- [Exercise instructions] Please set down the entries below once more, exactly.
+++
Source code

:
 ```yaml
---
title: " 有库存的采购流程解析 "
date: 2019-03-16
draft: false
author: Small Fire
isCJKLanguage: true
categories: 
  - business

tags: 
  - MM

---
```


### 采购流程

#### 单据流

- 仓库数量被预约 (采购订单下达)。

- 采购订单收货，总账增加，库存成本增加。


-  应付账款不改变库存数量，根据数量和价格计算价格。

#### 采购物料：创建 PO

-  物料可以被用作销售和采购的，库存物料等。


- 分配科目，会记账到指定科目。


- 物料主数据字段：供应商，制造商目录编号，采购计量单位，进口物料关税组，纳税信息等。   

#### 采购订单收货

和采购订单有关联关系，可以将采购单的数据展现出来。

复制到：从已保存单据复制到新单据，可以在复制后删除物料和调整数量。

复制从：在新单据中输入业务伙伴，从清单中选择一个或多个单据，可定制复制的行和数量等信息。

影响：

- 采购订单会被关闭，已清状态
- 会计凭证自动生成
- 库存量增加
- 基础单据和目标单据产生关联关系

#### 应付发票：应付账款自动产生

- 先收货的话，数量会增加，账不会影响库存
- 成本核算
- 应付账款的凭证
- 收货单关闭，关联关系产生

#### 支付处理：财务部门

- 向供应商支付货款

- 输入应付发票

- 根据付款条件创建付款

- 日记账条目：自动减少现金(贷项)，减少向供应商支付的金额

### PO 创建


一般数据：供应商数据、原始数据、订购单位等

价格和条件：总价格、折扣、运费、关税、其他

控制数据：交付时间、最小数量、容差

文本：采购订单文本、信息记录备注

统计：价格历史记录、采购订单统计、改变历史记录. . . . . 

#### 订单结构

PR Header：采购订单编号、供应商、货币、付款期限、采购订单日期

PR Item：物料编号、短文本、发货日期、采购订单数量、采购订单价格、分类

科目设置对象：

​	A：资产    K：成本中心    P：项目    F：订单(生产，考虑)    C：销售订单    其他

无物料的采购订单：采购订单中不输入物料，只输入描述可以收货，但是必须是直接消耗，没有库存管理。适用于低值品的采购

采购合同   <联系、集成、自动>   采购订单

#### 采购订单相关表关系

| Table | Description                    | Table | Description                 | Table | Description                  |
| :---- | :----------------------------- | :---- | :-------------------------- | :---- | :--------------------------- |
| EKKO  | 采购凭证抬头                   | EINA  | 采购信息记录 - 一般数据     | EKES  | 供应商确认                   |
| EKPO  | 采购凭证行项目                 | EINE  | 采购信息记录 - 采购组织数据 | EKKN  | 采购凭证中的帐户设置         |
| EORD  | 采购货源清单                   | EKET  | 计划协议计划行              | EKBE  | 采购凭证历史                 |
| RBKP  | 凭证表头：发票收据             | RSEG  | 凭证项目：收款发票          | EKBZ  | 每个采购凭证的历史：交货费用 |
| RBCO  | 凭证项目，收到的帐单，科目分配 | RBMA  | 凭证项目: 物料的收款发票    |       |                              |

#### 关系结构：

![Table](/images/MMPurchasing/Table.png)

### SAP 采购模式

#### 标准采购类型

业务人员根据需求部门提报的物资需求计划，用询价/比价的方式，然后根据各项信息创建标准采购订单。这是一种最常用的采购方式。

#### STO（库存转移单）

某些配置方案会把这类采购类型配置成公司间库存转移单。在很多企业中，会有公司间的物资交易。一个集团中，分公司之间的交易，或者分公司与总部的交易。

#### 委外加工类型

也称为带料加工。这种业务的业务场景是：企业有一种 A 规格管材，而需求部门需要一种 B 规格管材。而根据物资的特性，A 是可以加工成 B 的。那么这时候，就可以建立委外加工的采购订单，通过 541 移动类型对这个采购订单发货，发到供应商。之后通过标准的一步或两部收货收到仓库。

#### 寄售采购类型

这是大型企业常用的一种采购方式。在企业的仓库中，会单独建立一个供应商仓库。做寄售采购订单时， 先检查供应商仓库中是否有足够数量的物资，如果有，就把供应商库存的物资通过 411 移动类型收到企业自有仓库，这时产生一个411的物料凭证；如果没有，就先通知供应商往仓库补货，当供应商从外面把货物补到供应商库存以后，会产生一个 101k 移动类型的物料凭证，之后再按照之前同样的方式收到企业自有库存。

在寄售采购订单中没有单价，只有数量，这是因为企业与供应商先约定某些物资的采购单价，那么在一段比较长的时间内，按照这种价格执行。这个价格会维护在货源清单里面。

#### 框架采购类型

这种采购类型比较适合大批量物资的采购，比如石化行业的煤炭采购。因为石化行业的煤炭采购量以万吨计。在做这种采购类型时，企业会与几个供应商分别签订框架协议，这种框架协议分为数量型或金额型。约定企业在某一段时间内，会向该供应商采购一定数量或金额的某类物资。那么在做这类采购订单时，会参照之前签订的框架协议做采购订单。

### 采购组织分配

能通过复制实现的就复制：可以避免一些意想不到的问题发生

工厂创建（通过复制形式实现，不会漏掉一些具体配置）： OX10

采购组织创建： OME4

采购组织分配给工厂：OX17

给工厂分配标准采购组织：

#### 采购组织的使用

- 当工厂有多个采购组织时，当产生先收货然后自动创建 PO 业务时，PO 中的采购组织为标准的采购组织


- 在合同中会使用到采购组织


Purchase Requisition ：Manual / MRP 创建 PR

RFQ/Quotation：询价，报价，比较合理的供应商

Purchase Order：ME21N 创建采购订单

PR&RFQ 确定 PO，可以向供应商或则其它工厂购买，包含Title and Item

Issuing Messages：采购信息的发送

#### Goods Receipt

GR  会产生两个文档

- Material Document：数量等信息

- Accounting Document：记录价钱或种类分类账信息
+++
- [Solved exercise]
Source code

:
 ```yaml
---
title: " 有库存的采购流程解析 "
date: 2019-03-16
draft: false
author: Small Fire
isCJKLanguage: true
categories: 
  - business

tags: 
  - MM

---
```


### 采购流程

#### 单据流

- 仓库数量被预约 (采购订单下达)。

- 采购订单收货，总账增加，库存成本增加。


-  应付账款不改变库存数量，根据数量和价格计算价格。

#### 采购物料：创建 PO

-  物料可以被用作销售和采购的，库存物料等。


- 分配科目，会记账到指定科目。


- 物料主数据字段：供应商，制造商目录编号，采购计量单位，进口物料关税组，纳税信息等。   

#### 采购订单收货

和采购订单有关联关系，可以将采购单的数据展现出来。

复制到：从已保存单据复制到新单据，可以在复制后删除物料和调整数量。

复制从：在新单据中输入业务伙伴，从清单中选择一个或多个单据，可定制复制的行和数量等信息。

影响：

- 采购订单会被关闭，已清状态
- 会计凭证自动生成
- 库存量增加
- 基础单据和目标单据产生关联关系

#### 应付发票：应付账款自动产生

- 先收货的话，数量会增加，账不会影响库存
- 成本核算
- 应付账款的凭证
- 收货单关闭，关联关系产生

#### 支付处理：财务部门

- 向供应商支付货款

- 输入应付发票

- 根据付款条件创建付款

- 日记账条目：自动减少现金(贷项)，减少向供应商支付的金额

### PO 创建


一般数据：供应商数据、原始数据、订购单位等

价格和条件：总价格、折扣、运费、关税、其他

控制数据：交付时间、最小数量、容差

文本：采购订单文本、信息记录备注

统计：价格历史记录、采购订单统计、改变历史记录. . . . . 

#### 订单结构

PR Header：采购订单编号、供应商、货币、付款期限、采购订单日期

PR Item：物料编号、短文本、发货日期、采购订单数量、采购订单价格、分类

科目设置对象：

​	A：资产    K：成本中心    P：项目    F：订单(生产，考虑)    C：销售订单    其他

无物料的采购订单：采购订单中不输入物料，只输入描述可以收货，但是必须是直接消耗，没有库存管理。适用于低值品的采购

采购合同   <联系、集成、自动>   采购订单

#### 采购订单相关表关系

| Table | Description                    | Table | Description                 | Table | Description                  |
| :---- | :----------------------------- | :---- | :-------------------------- | :---- | :--------------------------- |
| EKKO  | 采购凭证抬头                   | EINA  | 采购信息记录 - 一般数据     | EKES  | 供应商确认                   |
| EKPO  | 采购凭证行项目                 | EINE  | 采购信息记录 - 采购组织数据 | EKKN  | 采购凭证中的帐户设置         |
| EORD  | 采购货源清单                   | EKET  | 计划协议计划行              | EKBE  | 采购凭证历史                 |
| RBKP  | 凭证表头：发票收据             | RSEG  | 凭证项目：收款发票          | EKBZ  | 每个采购凭证的历史：交货费用 |
| RBCO  | 凭证项目，收到的帐单，科目分配 | RBMA  | 凭证项目: 物料的收款发票    |       |                              |

#### 关系结构：

![Table](/images/MMPurchasing/Table.png)

### SAP 采购模式

#### 标准采购类型

业务人员根据需求部门提报的物资需求计划，用询价/比价的方式，然后根据各项信息创建标准采购订单。这是一种最常用的采购方式。

#### STO（库存转移单）

某些配置方案会把这类采购类型配置成公司间库存转移单。在很多企业中，会有公司间的物资交易。一个集团中，分公司之间的交易，或者分公司与总部的交易。

#### 委外加工类型

也称为带料加工。这种业务的业务场景是：企业有一种 A 规格管材，而需求部门需要一种 B 规格管材。而根据物资的特性，A 是可以加工成 B 的。那么这时候，就可以建立委外加工的采购订单，通过 541 移动类型对这个采购订单发货，发到供应商。之后通过标准的一步或两部收货收到仓库。

#### 寄售采购类型

这是大型企业常用的一种采购方式。在企业的仓库中，会单独建立一个供应商仓库。做寄售采购订单时， 先检查供应商仓库中是否有足够数量的物资，如果有，就把供应商库存的物资通过 411 移动类型收到企业自有仓库，这时产生一个411的物料凭证；如果没有，就先通知供应商往仓库补货，当供应商从外面把货物补到供应商库存以后，会产生一个 101k 移动类型的物料凭证，之后再按照之前同样的方式收到企业自有库存。

在寄售采购订单中没有单价，只有数量，这是因为企业与供应商先约定某些物资的采购单价，那么在一段比较长的时间内，按照这种价格执行。这个价格会维护在货源清单里面。

#### 框架采购类型

这种采购类型比较适合大批量物资的采购，比如石化行业的煤炭采购。因为石化行业的煤炭采购量以万吨计。在做这种采购类型时，企业会与几个供应商分别签订框架协议，这种框架协议分为数量型或金额型。约定企业在某一段时间内，会向该供应商采购一定数量或金额的某类物资。那么在做这类采购订单时，会参照之前签订的框架协议做采购订单。

### 采购组织分配

能通过复制实现的就复制：可以避免一些意想不到的问题发生

工厂创建（通过复制形式实现，不会漏掉一些具体配置）： OX10

采购组织创建： OME4

采购组织分配给工厂：OX17

给工厂分配标准采购组织：

#### 采购组织的使用

- 当工厂有多个采购组织时，当产生先收货然后自动创建 PO 业务时，PO 中的采购组织为标准的采购组织


- 在合同中会使用到采购组织


Purchase Requisition ：Manual / MRP 创建 PR

RFQ/Quotation：询价，报价，比较合理的供应商

Purchase Order：ME21N 创建采购订单

PR&RFQ 确定 PO，可以向供应商或则其它工厂购买，包含Title and Item

Issuing Messages：采购信息的发送

#### Goods Receipt

GR  会产生两个文档

- Material Document：数量等信息

- Accounting Document：记录价钱或种类分类账信息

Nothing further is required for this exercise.